### [Task to carry out]
Each record below needs to be written out exactly as it reads.

========================================================================

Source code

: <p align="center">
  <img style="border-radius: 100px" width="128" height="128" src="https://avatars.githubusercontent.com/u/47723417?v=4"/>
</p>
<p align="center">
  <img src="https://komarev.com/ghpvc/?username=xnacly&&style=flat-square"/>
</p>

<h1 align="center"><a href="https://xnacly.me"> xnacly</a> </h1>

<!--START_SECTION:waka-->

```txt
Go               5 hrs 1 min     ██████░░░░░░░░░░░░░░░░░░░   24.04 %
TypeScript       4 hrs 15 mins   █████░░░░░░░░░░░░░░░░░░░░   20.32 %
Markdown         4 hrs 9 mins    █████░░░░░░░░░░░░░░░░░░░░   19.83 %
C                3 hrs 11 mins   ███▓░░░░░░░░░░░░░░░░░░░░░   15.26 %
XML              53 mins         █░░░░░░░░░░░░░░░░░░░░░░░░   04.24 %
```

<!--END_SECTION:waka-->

========================================================================

### [Answer section]
Source code

: <p align="center">
  <img style="border-radius: 100px" width="128" height="128" src="https://avatars.githubusercontent.com/u/47723417?v=4"/>
</p>
<p align="center">
  <img src="https://komarev.com/ghpvc/?username=xnacly&&style=flat-square"/>
</p>

<h1 align="center"><a href="https://xnacly.me"> xnacly</a> </h1>

<!--START_SECTION:waka-->

```txt
Go               5 hrs 1 min     ██████░░░░░░░░░░░░░░░░░░░   24.04 %
TypeScript       4 hrs 15 mins   █████░░░░░░░░░░░░░░░░░░░░   20.32 %
Markdown         4 hrs 9 mins    █████░░░░░░░░░░░░░░░░░░░░   19.83 %
C                3 hrs 11 mins   ███▓░░░░░░░░░░░░░░░░░░░░░   15.26 %
XML              53 mins         █░░░░░░░░░░░░░░░░░░░░░░░░   04.24 %
```

<!--END_SECTION:waka-->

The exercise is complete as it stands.